■ **Given information**
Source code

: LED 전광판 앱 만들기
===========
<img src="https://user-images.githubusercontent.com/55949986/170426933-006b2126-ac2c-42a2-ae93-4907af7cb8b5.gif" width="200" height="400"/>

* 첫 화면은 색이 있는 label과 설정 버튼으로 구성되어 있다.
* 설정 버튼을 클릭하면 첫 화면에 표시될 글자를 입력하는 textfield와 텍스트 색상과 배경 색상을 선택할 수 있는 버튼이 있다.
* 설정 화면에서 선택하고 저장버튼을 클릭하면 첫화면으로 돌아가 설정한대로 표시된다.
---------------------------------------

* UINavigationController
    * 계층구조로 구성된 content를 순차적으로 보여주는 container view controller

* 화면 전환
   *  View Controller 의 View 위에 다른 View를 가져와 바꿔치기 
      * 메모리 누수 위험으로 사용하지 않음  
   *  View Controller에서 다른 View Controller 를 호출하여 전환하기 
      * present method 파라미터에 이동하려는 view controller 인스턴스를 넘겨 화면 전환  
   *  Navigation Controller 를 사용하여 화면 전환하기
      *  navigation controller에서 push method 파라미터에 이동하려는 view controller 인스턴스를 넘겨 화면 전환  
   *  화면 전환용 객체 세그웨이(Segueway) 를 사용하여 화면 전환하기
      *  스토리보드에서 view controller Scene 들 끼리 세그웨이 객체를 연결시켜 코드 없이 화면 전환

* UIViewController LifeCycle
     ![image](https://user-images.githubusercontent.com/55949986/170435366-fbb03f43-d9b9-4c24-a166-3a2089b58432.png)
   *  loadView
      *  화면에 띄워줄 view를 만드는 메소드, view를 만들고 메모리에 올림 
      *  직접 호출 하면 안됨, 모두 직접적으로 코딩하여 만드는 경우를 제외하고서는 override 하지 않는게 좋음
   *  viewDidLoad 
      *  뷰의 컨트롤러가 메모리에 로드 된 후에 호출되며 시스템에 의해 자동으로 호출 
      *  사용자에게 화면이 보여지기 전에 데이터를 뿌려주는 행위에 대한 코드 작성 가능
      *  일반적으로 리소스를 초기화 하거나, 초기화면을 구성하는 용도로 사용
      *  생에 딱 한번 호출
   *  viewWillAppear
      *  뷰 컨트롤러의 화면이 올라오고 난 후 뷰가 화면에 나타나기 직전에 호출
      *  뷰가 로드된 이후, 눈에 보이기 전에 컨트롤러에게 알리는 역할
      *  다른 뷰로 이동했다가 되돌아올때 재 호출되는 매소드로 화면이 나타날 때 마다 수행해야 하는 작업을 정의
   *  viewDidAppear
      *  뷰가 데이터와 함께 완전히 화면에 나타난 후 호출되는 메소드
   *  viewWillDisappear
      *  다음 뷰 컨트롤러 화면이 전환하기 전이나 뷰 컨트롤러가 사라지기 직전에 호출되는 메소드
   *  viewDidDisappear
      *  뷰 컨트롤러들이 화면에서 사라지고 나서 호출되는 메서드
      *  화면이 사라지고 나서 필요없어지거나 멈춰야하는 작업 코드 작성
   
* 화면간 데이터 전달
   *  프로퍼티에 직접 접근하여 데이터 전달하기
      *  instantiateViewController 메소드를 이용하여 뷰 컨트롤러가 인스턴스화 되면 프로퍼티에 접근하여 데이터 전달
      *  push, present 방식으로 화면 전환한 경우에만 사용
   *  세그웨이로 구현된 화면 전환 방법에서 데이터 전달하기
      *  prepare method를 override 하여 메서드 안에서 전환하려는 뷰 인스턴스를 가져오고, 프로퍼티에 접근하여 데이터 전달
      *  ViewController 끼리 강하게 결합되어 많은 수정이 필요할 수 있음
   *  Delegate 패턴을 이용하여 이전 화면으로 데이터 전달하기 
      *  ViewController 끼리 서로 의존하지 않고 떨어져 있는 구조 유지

■ **Exercise aim**
Write the opening line of the data above and every line after it, exactly, stopping once you have written the line with "Controller 를 사용하여 화면 전환하기".

■ **Solution for this exercise**
Source code

: LED 전광판 앱 만들기
===========
<img src="https://user-images.githubusercontent.com/55949986/170426933-006b2126-ac2c-42a2-ae93-4907af7cb8b5.gif" width="200" height="400"/>

* 첫 화면은 색이 있는 label과 설정 버튼으로 구성되어 있다.
* 설정 버튼을 클릭하면 첫 화면에 표시될 글자를 입력하는 textfield와 텍스트 색상과 배경 색상을 선택할 수 있는 버튼이 있다.
* 설정 화면에서 선택하고 저장버튼을 클릭하면 첫화면으로 돌아가 설정한대로 표시된다.
---------------------------------------

* UINavigationController
    * 계층구조로 구성된 content를 순차적으로 보여주는 container view controller

* 화면 전환
   *  View Controller 의 View 위에 다른 View를 가져와 바꿔치기 
      * 메모리 누수 위험으로 사용하지 않음  
   *  View Controller에서 다른 View Controller 를 호출하여 전환하기 
      * present method 파라미터에 이동하려는 view controller 인스턴스를 넘겨 화면 전환  
   *  Navigation Controller 를 사용하여 화면 전환하기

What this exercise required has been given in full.